The Ratastrophe Catastrophe
- Author: David Lee Stone
- Genre: Fantasy comedy
- Publisher: Hodder Children's Books
- Publication date: 6 December 2003
- ISBN: 978-0340873427

= The Ratastrophe Catastrophe =

2003 fantasy comedy novel

The Ratastrophe Catastrophe is a children's fantasy comedy novel written by David Lee Stone, released in June 2003. It is the first novel in The Illmoor Chronicles, a six-book series set in the fictional continent of Illmoor. It was first published in the United Kingdom by Hodder Children's Books before receiving a North American edition from Hyperion Books for Children in 2004.

== Plot ==
The Ratastrophe Catastrophe is the first book The Illmoor Chronicles. In the book, a simple young boy named Diek Wustapha, who becomes possessed by dark magic early in the story and finds that he has the power to charm people and animals alike with the tune of his flute. Soon becoming bored of his life in the town of Little Irkesome, Diek journeys around Illmoor, looking for a use for his newly acquired talents.

In Dullitch, capital city of Illmoor, the current ruler, Duke Modeset, is facing a severe problem. The city is infested with rats, large rats, and lots of them, too. The resident rat-catchers have long since given up, and the situation is grave. The chairman of the Dullitch Council, Tambor Forestall, who was a wizard before he gave up magic for politics when sorcery was outlawed on Illmoor long ago, has sent heralds to hire mercenaries to solve the Dullitch rat infestation.

One of the heralds, young Jimmy Quickstint, grandson of Tambor, who only works as a herald part-time; he is actually a trainee member of the Rooftop Runners, a group of organised thieves in Dullitch, finds the barbarian mercenaries Groan Teethgrit, the giant, bald mountain of muscle, and Gordo Goldeaxe, a one-eyed dwarf equipped with a lethal axe and an even deadlier supply of sarcasm. After being informed that all the other mercenaries on the list are dead or dismembered, Jimmy heads back to Dullitch with the intrepid barbarian pair, who completely fail to solve the rat problem.

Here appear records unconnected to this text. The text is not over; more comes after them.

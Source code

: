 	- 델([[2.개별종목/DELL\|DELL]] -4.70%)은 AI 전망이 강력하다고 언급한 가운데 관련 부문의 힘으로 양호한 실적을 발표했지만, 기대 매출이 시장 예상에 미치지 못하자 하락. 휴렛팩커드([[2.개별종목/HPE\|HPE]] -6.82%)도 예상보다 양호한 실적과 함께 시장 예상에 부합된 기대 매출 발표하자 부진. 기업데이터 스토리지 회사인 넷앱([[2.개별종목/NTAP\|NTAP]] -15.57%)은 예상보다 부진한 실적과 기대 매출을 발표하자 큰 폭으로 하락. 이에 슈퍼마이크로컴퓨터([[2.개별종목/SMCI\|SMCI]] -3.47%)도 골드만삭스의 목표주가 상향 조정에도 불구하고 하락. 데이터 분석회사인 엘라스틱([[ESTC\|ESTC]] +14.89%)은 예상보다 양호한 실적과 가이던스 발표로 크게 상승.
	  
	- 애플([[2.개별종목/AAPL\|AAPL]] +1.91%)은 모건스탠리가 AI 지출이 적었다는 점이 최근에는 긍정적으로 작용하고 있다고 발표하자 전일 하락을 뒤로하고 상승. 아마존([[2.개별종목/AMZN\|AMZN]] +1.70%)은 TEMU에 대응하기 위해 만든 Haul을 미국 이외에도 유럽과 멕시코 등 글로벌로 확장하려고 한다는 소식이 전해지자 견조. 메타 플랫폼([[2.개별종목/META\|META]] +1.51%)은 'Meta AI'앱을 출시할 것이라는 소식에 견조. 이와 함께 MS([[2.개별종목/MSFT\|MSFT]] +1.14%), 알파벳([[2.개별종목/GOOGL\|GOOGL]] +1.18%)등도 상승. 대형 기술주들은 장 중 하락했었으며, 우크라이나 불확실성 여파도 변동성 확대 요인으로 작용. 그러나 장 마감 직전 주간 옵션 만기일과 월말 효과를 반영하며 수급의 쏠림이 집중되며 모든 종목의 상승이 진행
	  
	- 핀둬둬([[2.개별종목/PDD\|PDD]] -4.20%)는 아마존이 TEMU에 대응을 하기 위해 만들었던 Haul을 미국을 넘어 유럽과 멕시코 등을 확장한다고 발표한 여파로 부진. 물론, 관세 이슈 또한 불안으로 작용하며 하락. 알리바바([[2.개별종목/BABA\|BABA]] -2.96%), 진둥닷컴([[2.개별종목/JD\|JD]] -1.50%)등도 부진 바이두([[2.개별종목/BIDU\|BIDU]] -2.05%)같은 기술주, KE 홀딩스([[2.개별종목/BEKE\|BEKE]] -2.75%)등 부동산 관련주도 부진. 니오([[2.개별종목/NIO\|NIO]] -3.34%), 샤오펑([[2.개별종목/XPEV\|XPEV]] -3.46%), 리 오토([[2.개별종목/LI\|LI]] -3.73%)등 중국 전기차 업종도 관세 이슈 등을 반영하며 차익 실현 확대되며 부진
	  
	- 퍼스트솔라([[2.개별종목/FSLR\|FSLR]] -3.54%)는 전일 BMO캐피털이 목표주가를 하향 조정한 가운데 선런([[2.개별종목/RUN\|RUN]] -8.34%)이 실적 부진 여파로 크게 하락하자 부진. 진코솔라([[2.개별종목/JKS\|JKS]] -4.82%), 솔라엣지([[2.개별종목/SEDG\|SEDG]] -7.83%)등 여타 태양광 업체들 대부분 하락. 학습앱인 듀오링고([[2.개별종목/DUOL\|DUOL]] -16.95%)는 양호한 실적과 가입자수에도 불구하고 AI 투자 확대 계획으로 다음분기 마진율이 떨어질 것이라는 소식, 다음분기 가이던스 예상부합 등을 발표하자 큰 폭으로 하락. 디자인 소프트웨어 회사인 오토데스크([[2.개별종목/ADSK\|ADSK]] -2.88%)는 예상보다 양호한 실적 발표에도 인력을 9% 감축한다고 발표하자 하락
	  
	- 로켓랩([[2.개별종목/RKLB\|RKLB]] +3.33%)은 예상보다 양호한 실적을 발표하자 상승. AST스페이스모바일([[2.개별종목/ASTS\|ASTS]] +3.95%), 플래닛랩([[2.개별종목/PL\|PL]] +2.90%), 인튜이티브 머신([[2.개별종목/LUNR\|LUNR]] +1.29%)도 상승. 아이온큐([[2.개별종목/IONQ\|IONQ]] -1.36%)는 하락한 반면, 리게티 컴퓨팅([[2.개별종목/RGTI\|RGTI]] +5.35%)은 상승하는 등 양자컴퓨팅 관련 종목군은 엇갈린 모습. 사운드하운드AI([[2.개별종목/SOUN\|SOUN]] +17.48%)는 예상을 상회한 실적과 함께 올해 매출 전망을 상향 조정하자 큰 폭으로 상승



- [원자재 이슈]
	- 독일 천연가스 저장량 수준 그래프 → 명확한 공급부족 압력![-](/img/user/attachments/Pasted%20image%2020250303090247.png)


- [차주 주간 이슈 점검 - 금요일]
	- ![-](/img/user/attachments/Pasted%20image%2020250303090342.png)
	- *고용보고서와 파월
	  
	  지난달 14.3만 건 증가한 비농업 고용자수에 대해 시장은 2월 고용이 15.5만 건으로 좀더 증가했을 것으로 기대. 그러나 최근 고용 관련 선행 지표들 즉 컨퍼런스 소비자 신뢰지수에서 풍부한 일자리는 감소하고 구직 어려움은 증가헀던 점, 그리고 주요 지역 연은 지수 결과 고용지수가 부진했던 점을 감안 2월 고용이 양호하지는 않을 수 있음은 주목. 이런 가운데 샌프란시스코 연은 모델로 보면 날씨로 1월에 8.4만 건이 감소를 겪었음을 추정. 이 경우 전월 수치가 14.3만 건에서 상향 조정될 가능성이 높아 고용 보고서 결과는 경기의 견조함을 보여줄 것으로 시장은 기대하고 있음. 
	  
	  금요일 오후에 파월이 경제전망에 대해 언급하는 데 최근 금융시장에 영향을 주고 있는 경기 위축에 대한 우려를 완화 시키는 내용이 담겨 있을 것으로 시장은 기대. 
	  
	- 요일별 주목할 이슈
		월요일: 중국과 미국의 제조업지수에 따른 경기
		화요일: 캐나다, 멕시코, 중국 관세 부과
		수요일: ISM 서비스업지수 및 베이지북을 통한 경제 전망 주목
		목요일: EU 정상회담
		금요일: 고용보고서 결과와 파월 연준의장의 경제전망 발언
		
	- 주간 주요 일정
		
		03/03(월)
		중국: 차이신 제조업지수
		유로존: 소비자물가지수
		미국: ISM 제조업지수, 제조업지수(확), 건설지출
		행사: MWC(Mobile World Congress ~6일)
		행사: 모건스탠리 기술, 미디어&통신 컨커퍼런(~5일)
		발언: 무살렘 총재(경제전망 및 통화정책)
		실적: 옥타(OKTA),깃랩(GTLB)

Meanwhile, another herald stumbles upon Diek in the town of Crust, and promptly puts his name on the list and brings him back to Dullitch. Once there, Diek convinces Duke Modeset that he is able to get rid of the rat infestation for a price far lower than what the Duke was planning to pay the barbarians.

Parodying the Pied Piper, Diek charms the rats with his flute and leads them to a nearby jetty and drowns them all. As he goes to collect his reward from the Duke, he finds that the Dullitch Treasury lacks the funds to pay him. Enraged, he leaves the Treasury and is convinced by a voice in his head- the magic possessing him– that he should have his revenge on all of Dullitch. He then charms the city's children in the same way.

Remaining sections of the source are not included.